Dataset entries
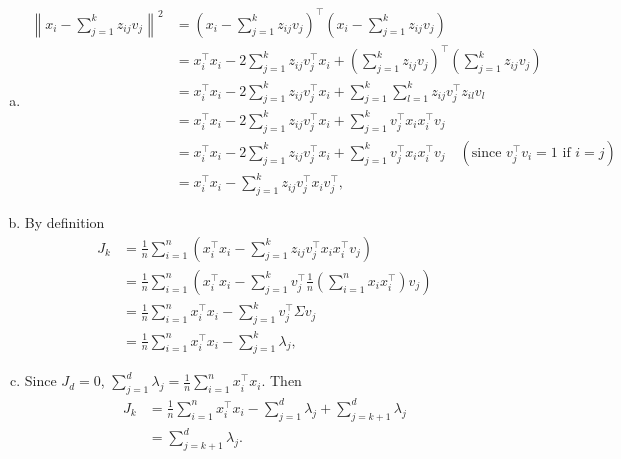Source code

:\documentclass[12pt,letterpaper,fleqn]{hmcpset}
\begin{document}
\begin{solution}
\begin{enumerate}[(a)] 
    \item 
    \begin{align*}
        \left\| x_i - \sum_{j=1}^k z_{ij}v_j \right\|^2 &= \left( x_i - \sum_{j=1}^k z_{ij}v_j \right)^\top \left( x_i - \sum_{j=1}^k z_{ij}v_j \right) \\
        &= x_i^\top x_i - 2\sum_{j=1}^k z_{ij}v_j^\top x_i + \left( \sum_{j=1}^k z_{ij}v_j \right)^\top \left( \sum_{j=1}^k z_{ij}v_j \right) \\
        &= x_i^\top x_i - 2\sum_{j=1}^k z_{ij}v_j^\top x_i + \sum_{j=1}^k \sum_{l=1}^k z_{ij}v_j^\top z_{il}v_l \\
        &= x_i^\top x_i - 2\sum_{j=1}^k z_{ij}v_j^\top x_i + \sum_{j=1}^k v_j^\top x_i x_i^\top v_j \\
        &= x_i^\top x_i - 2\sum_{j=1}^k z_{ij}v_j^\top x_i + \sum_{j=1}^k v_j^\top x_i x_i^\top v_j \quad (\text{since } v_j^\top v_i = 1 \text{ if } i = j) \\
        &= x_i^\top x_i - \sum_{j=1}^k z_{ij}v_j^\top x_i v_j^\top,
    \end{align*} 

    \item By definition
    \begin{align*}
        J_k &= \frac{1}{n} \sum_{i=1}^n \left( x_i^\top x_i - \sum_{j=1}^k z_{ij}v_j^\top x_i x_i^\top v_j \right) \\
        &= \frac{1}{n} \sum_{i=1}^n \left( x_i^\top x_i - \sum_{j=1}^k v_j^\top \frac{1}{n} \left( \sum_{i=1}^n x_i x_i^\top \right) v_j \right) \\
        &= \frac{1}{n} \sum_{i=1}^n x_i^\top x_i - \sum_{j=1}^k v_j^\top \Sigma v_j \\
        &= \frac{1}{n} \sum_{i=1}^n x_i^\top x_i - \sum_{j=1}^k \lambda_j,
    \end{align*}
    \item Since $J_d = 0$, $\sum_{j=1}^d \lambda_j = \frac{1}{n}\sum_{i=1}^n x_i^\top x_i$. Then
\begin{align*}
    J_k &= \frac{1}{n} \sum_{i=1}^n x_i^\top x_i - \sum_{j=1}^d \lambda_j + \sum_{j=k+1}^d \lambda_j \\
    &= \sum_{j=k+1}^d \lambda_j.
\end{align*}
\end{enumerate}
\end{solution}
\newpage
\end{document}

▸ Directions: Where does the string "align" appear in the records? Copy every line that holds it.

▸ Answer to the exercise:
    \begin{align*}
    \end{align*} 
    \begin{align*}
    \end{align*}
\begin{align*}
\end{align*}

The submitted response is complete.